Fix inflated WER by filtering eos token before metric computation by Mr-Neutr0n · Pull Request #3030 · speechbrain/speechbrain

Mr-Neutr0n · 2026-02-09T18:45:34Z

Summary

Fixes Fluent Speech Commands WER wrong since eos is counted as token #2863: WER was inflated because the eos (end-of-sequence) token was included in predicted sequences during metric computation
The decoded eos token (appearing as ⁇) was being counted as insertion errors, causing e.g. ~33% WER on perfectly predicted utterances
Uses the existing filter_seq2seq_output utility from speechbrain.decoders.utils to strip eos tokens from predicted sequences before decoding and WER/CER evaluation

Affected recipes

All SLU recipes that use seq2seq decoding with tokenizer.decode_ids() were affected:

recipes/fluent-speech-commands/direct/train.py
recipes/timers-and-such/direct/train.py
recipes/timers-and-such/direct/train_with_wav2vec2.py
recipes/timers-and-such/decoupled/train.py
recipes/timers-and-such/multistage/train.py
recipes/SLURP/direct/train.py
recipes/SLURP/direct/train_with_wav2vec2.py
recipes/SLURP/NLU/train.py

Root cause

The beam searcher returns predicted token sequences that may contain the eos token (index 0). When these sequences are passed directly to tokenizer.decode_ids(), the eos token ID gets decoded by SentencePiece as ⁇, which is then included in the WER computation as extra tokens (insertions).

Fix

Each affected recipe now wraps the token sequence with filter_seq2seq_output(utt_seq, eos_id=self.hparams.eos_index) before passing to decode_ids(). This truncates the sequence at the first eos occurrence, matching the expected behavior described in the issue.

Test plan

Verify that WER computation no longer includes the eos token for the fluent-speech-commands recipe
Verify that the fix does not affect training loss (only evaluation metrics)
Run the fluent-speech-commands recipe and confirm wer_test.txt no longer shows ⁇ insertions

The eos (end-of-sequence) token was being included in the predicted sequences passed to the WER/CER metric computation, causing inflated error rates. For example, a perfectly predicted utterance would show ~33% WER because the decoded eos token was counted as insertions. This fix uses the existing filter_seq2seq_output utility to strip eos tokens from predicted sequences before decoding and metric evaluation.
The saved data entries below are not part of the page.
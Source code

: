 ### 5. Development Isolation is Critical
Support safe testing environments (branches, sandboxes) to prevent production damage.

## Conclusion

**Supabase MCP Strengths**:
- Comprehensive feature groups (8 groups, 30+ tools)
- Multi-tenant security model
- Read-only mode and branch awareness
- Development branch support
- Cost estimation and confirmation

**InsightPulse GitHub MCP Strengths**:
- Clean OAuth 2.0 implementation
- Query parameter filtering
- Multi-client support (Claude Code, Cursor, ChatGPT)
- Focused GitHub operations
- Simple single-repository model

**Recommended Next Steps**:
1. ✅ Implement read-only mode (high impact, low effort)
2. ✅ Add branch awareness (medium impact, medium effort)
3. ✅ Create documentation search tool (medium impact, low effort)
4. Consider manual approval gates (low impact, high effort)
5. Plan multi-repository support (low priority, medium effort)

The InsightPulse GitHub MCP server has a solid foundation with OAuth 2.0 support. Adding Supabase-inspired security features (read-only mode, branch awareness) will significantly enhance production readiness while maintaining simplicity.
Applied to all affected SLU recipes: - fluent-speech-commands/direct - timers-and-such/direct, decoupled, multistage - SLURP/direct, NLU Fixes speechbrain#2863

Adel-Moumen · 2026-02-10T11:16:08Z

Hey @Mr-Neutr0n. Thanks a lot for looking at this issue. I do really appreciate it!

I have been digging on my side, but I fear the issue is not really the beam searcher but rather the tokenizer. It seems to me that we end up having bos=eos=unk=pad as bos=eos=unk=pad=0 which causes issues while decoding in text the tokens indices. The weird thing is that in the beam searcher we do hyps = undo_padding(best_hyps, best_lens) so we should remove the appended eos token (since the len is len(hyp) - 1) / max_len).

I need to have a look and debug as it is a bit concerning to me.

hxrikp1729 · 2026-02-10T12:26:11Z

@Adel-Moumen thanks for digging into this, really appreciate it!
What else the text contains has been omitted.